_Exercise prompt:_
Return an exact copy of the data, starting at its first line and ending at the line that contains "1. **URLs** will", minus any pictures.

----

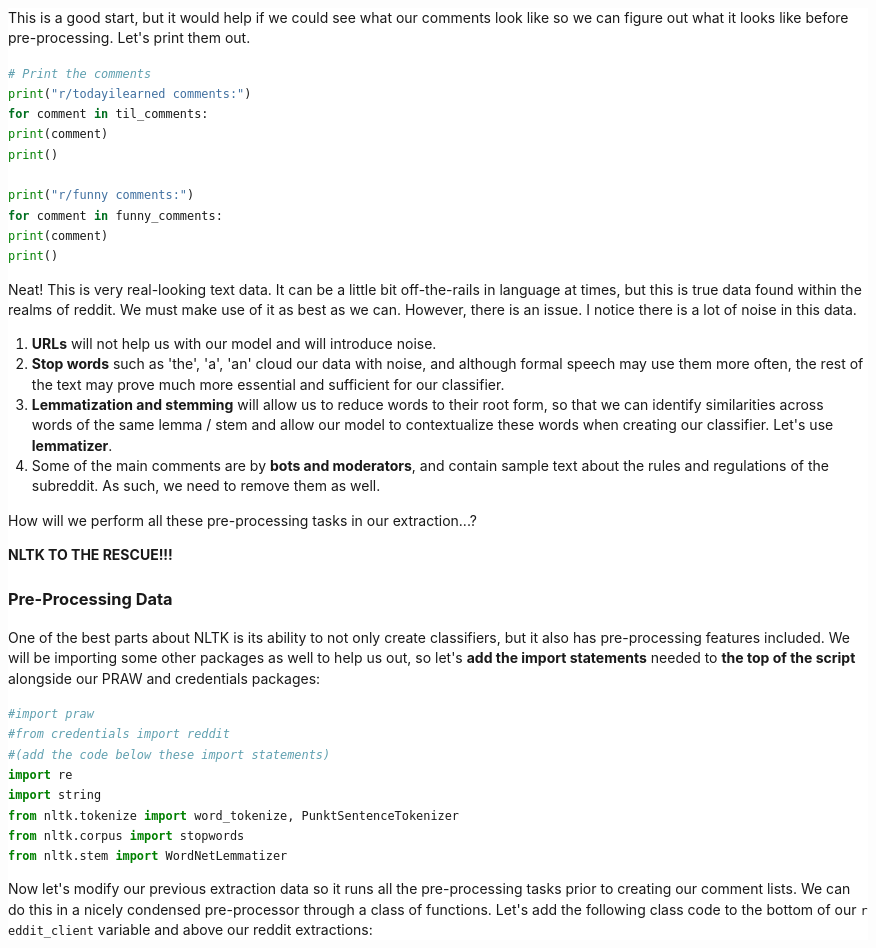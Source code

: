 This is a good start, but it would help if we could see what our comments look like so we can figure out what it looks like before pre-processing. Let's print them out.
```python
# Print the comments  
print("r/todayilearned comments:")  
for comment in til_comments:  
print(comment)  
print()  
  
print("r/funny comments:")  
for comment in funny_comments:  
print(comment)  
print()
```

Neat! This is very real-looking text data. It can be a little bit off-the-rails in language at times, but this is true data found within the realms of reddit. We must make use of it as best as we can. However, there is an issue. I notice there is a lot of noise in this data. 

 1. **URLs** will not help us with our model and will introduce noise.
 2. **Stop words** such as 'the', 'a', 'an' cloud our data with noise, and although formal speech may use them more often, the rest of the text may prove much more essential and sufficient for our classifier.
 3. **Lemmatization and stemming** will allow us to reduce words to their root form, so that we can identify similarities across words of the same lemma / stem and allow our model to contextualize these words when creating our classifier. Let's use **lemmatizer**.
 4. Some of the main comments are by **bots and moderators**, and contain sample text about the rules and regulations of the subreddit. As such, we need to remove them as well.

How will we perform all these pre-processing tasks in our extraction...? 

**NLTK TO THE RESCUE!!!**

### Pre-Processing Data

One of the best parts about NLTK is its ability to not only create classifiers, but it also has pre-processing features included. We will be importing some other packages as well to help us out, so let's **add the import statements** needed to **the top of the script** alongside our PRAW and credentials packages:
```python
#import praw 
#from credentials import reddit
#(add the code below these import statements)
import re
import string
from nltk.tokenize import word_tokenize, PunktSentenceTokenizer
from nltk.corpus import stopwords
from nltk.stem import WordNetLemmatizer
```
Now let's modify our previous extraction data so it runs all the pre-processing tasks prior to creating our comment lists. We can do this in a nicely condensed pre-processor through a class of functions.
Let's add the following class code to the bottom of our `reddit_client` variable and above our reddit extractions:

----

_Answer to the exercise:_
Source code

: This is a good start, but it would help if we could see what our comments look like so we can figure out what it looks like before pre-processing. Let's print them out.
```python
# Print the comments  
print("r/todayilearned comments:")  
for comment in til_comments:  
print(comment)  
print()  
  
print("r/funny comments:")  
for comment in funny_comments:  
print(comment)  
print()
```

Neat! This is very real-looking text data. It can be a little bit off-the-rails in language at times, but this is true data found within the realms of reddit. We must make use of it as best as we can. However, there is an issue. I notice there is a lot of noise in this data. 

 1. **URLs** will not help us with our model and will introduce noise.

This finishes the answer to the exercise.